Last month, Shanghai Chaori Solar Energy Science and Technology (Chaori), defaulted when it missed an interest payment on a bond, and this week a newspaper reported a small construction materials company had also defaulted on an interest payment.

The central bank and government have both indicated in recent weeks that they are prepared to tolerate some failures as they reform financial markets.

Chen Dongming, chief credit officer at China Lianhe Credit Rating, which has global rating agency Fitch as a shareholder, said Chaori was not a harbinger of larger defaults that posed a systemic risk.

Roughly 90 percent of publicly issued bonds are issued by large or mid-size state-owned enterprises which are still likely to get government assistance, Chen said.

"Their likelihood of getting bank capital or government support is still a lot higher than for a private enterprise," he said.

NO INCENTIVE

Until now, it had been widely assumed that even high-yielding debt carried an implicit state guarantee so there was little incentive for investors to demand ratings that reflected creditworthiness.

For example, Chaori narrowly avoided a bond default in January 2013 after a Shanghai district government persuaded banks to defer claims for overdue loans.

"A lot of local investors were not looking at ratings agencies' reports, but were just looking at the yield, thought that no company would ever default in China, and looked at who distributed the bonds," said Geoffroy Wallier, the managing partner of OrfiCapital, a Hong Kong-based asset management firm that invests in offshore Chinese corporate bonds.

Any fallout from Chaori's default is expected to be seen most in the ratings of smaller private firms, as investors become more aware of the need to price in risk.

"Chaori's default is a warning," Guan Jianzhong, CEO of Dagong Global Credit Rating Co, which did not rate Chaori, told Reuters. "We'll draw lessons from it, and improve our ratings system and standards."

Chaori's default is having an impact in the secondary market. Yields on AA- five-year medium-term notes have shot up more than 50 basis points, while yields on safer AA and AAA medium-term notes have remained steady.

But exactly how it will change the broader industry is not clear, particularly as investors and rating agencies still expect favorable treatment for state-backed firms.

RATING MAINTAINED

When Chaori filed a bond prospectus in March 2012, Pengyuan Ratings said its "current orders are comparatively full, and future business has definite surety."

Indeed, Chaori had only days earlier forecast its 2011 profits at 83.5 million yuan. But, after the bond sale opened, its annual report revealed a loss of 54.8 million yuan.

Still, in June 2012, Pengyuan re-rated Chaori and its bond AA, while acknowledging the company's "profits have fallen substantially, debt has grown substantially, and liability pressure has enlarged."

On its website, Pengyuan defines AA as "very strong ability to repay debt, low vulnerability to foreseeable events, very low risk of default."

Pengyuan eventually downgraded Chaori three times in five months, ending at the CCC rating in May 2013.
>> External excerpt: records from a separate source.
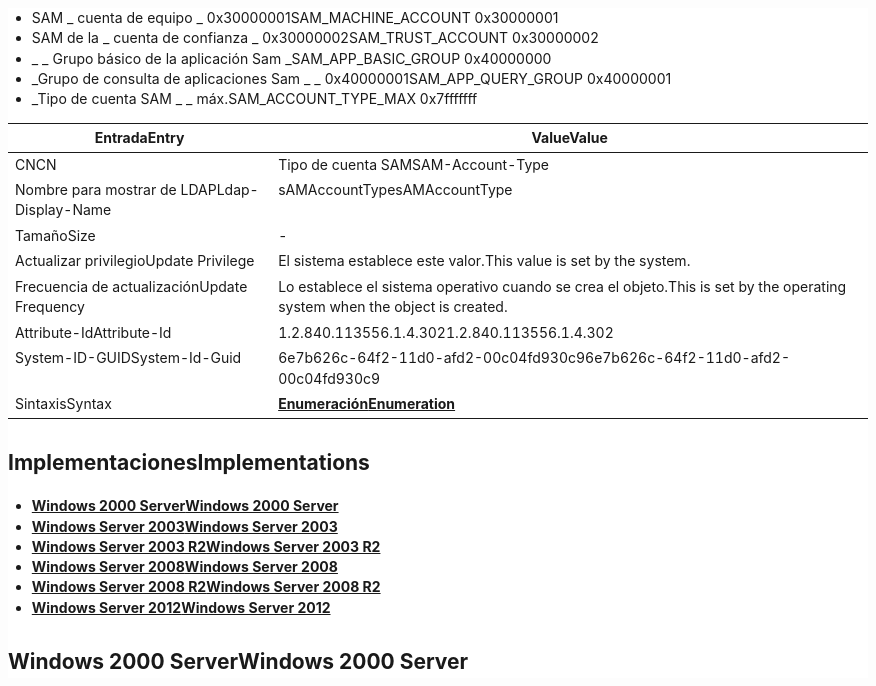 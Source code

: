 -   <span data-ttu-id="5f21b-117">SAM \_ cuenta de equipo \_ 0x30000001</span><span class="sxs-lookup"><span data-stu-id="5f21b-117">SAM\_MACHINE\_ACCOUNT 0x30000001</span></span>
-   <span data-ttu-id="5f21b-118">SAM de la \_ cuenta de confianza \_ 0x30000002</span><span class="sxs-lookup"><span data-stu-id="5f21b-118">SAM\_TRUST\_ACCOUNT 0x30000002</span></span>
-   <span data-ttu-id="5f21b-119">\_ \_ Grupo básico de la aplicación Sam \_</span><span class="sxs-lookup"><span data-stu-id="5f21b-119">SAM\_APP\_BASIC\_GROUP 0x40000000</span></span>
-   <span data-ttu-id="5f21b-120">\_Grupo de consulta de aplicaciones Sam \_ \_ 0x40000001</span><span class="sxs-lookup"><span data-stu-id="5f21b-120">SAM\_APP\_QUERY\_GROUP 0x40000001</span></span>
-   <span data-ttu-id="5f21b-121">\_Tipo de cuenta SAM \_ \_ máx.</span><span class="sxs-lookup"><span data-stu-id="5f21b-121">SAM\_ACCOUNT\_TYPE\_MAX 0x7fffffff</span></span>



| <span data-ttu-id="5f21b-122">Entrada</span><span class="sxs-lookup"><span data-stu-id="5f21b-122">Entry</span></span> | <span data-ttu-id="5f21b-123">Value</span><span class="sxs-lookup"><span data-stu-id="5f21b-123">Value</span></span> |
|-------------------|-----------------------------------------------------------------|
| <span data-ttu-id="5f21b-124">CN</span><span class="sxs-lookup"><span data-stu-id="5f21b-124">CN</span></span>                | <span data-ttu-id="5f21b-125">Tipo de cuenta SAM</span><span class="sxs-lookup"><span data-stu-id="5f21b-125">SAM-Account-Type</span></span>                                                |
| <span data-ttu-id="5f21b-126">Nombre para mostrar de LDAP</span><span class="sxs-lookup"><span data-stu-id="5f21b-126">Ldap-Display-Name</span></span> | <span data-ttu-id="5f21b-127">sAMAccountType</span><span class="sxs-lookup"><span data-stu-id="5f21b-127">sAMAccountType</span></span>                                                  |
| <span data-ttu-id="5f21b-128">Tamaño</span><span class="sxs-lookup"><span data-stu-id="5f21b-128">Size</span></span>              | \-                                                              |
| <span data-ttu-id="5f21b-129">Actualizar privilegio</span><span class="sxs-lookup"><span data-stu-id="5f21b-129">Update Privilege</span></span>  | <span data-ttu-id="5f21b-130">El sistema establece este valor.</span><span class="sxs-lookup"><span data-stu-id="5f21b-130">This value is set by the system.</span></span>                                |
| <span data-ttu-id="5f21b-131">Frecuencia de actualización</span><span class="sxs-lookup"><span data-stu-id="5f21b-131">Update Frequency</span></span>  | <span data-ttu-id="5f21b-132">Lo establece el sistema operativo cuando se crea el objeto.</span><span class="sxs-lookup"><span data-stu-id="5f21b-132">This is set by the operating system when the object is created.</span></span> |
| <span data-ttu-id="5f21b-133">Attribute-Id</span><span class="sxs-lookup"><span data-stu-id="5f21b-133">Attribute-Id</span></span>      | <span data-ttu-id="5f21b-134">1.2.840.113556.1.4.302</span><span class="sxs-lookup"><span data-stu-id="5f21b-134">1.2.840.113556.1.4.302</span></span>                                          |
| <span data-ttu-id="5f21b-135">System-ID-GUID</span><span class="sxs-lookup"><span data-stu-id="5f21b-135">System-Id-Guid</span></span>    | <span data-ttu-id="5f21b-136">6e7b626c-64f2-11d0-afd2-00c04fd930c9</span><span class="sxs-lookup"><span data-stu-id="5f21b-136">6e7b626c-64f2-11d0-afd2-00c04fd930c9</span></span>                            |
| <span data-ttu-id="5f21b-137">Sintaxis</span><span class="sxs-lookup"><span data-stu-id="5f21b-137">Syntax</span></span>            | [<span data-ttu-id="5f21b-138">**Enumeración**</span><span class="sxs-lookup"><span data-stu-id="5f21b-138">**Enumeration**</span></span>](s-enumeration.md)                            |



## <a name="implementations"></a><span data-ttu-id="5f21b-139">Implementaciones</span><span class="sxs-lookup"><span data-stu-id="5f21b-139">Implementations</span></span>

-   [<span data-ttu-id="5f21b-140">**Windows 2000 Server**</span><span class="sxs-lookup"><span data-stu-id="5f21b-140">**Windows 2000 Server**</span></span>](#windows-2000-server)
-   [<span data-ttu-id="5f21b-141">**Windows Server 2003**</span><span class="sxs-lookup"><span data-stu-id="5f21b-141">**Windows Server 2003**</span></span>](#windows-server-2003)
-   [<span data-ttu-id="5f21b-142">**Windows Server 2003 R2**</span><span class="sxs-lookup"><span data-stu-id="5f21b-142">**Windows Server 2003 R2**</span></span>](#windows-server-2003-r2)
-   [<span data-ttu-id="5f21b-143">**Windows Server 2008**</span><span class="sxs-lookup"><span data-stu-id="5f21b-143">**Windows Server 2008**</span></span>](#windows-server-2008)
-   [<span data-ttu-id="5f21b-144">**Windows Server 2008 R2**</span><span class="sxs-lookup"><span data-stu-id="5f21b-144">**Windows Server 2008 R2**</span></span>](#windows-server-2008-r2)
-   [<span data-ttu-id="5f21b-145">**Windows Server 2012**</span><span class="sxs-lookup"><span data-stu-id="5f21b-145">**Windows Server 2012**</span></span>](#windows-server-2012)

## <a name="windows-2000-server"></a><span data-ttu-id="5f21b-146">Windows 2000 Server</span><span class="sxs-lookup"><span data-stu-id="5f21b-146">Windows 2000 Server</span></span>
Pengyuan declined to comment when contacted by Reuters.

PLEASE THE ISSUER

Around half a dozen rating firms dominate the Chinese market, and a debt issuer only needs a rating from one agency. Most agencies don't publish detailed methodologies, which leaves investors with little to judge the quality of the ratings.

"We are a bit worried that local agencies want to please the issuer," Wallier of OrfiCapital said.

This is not an issue just in China -- in the aftermath of the 2008 global financial crisis, major international credit rating agencies have been accused by investors, regulators and politicians of inflating the ratings of risky mortgage-backed and structured securities in a bid to win new business.

Fitch and the other two leading global credit rating agencies, Moody's Investors Service and Standard & Poor's, aren't licensed to rate onshore debt in China, although each has a relationship with a local firm.

Ivan Chung, chief credit officer in Hong Kong for Moody's, which has a minority stake in China Chengxin International Credit Rating, said a weakness in the Chinese market was that debt subordination and creditor priority were generally not reflected in ratings.

"If you continue to be inaccurate or cannot meet the expectations of investors, your market position will progressively weaken," Chung said.

Guan the CEO at Dagong, was confident of avoiding that fate.

"Our methodologies are constantly changing," he said.

"Dagong isn't going to have a problem like Chaori."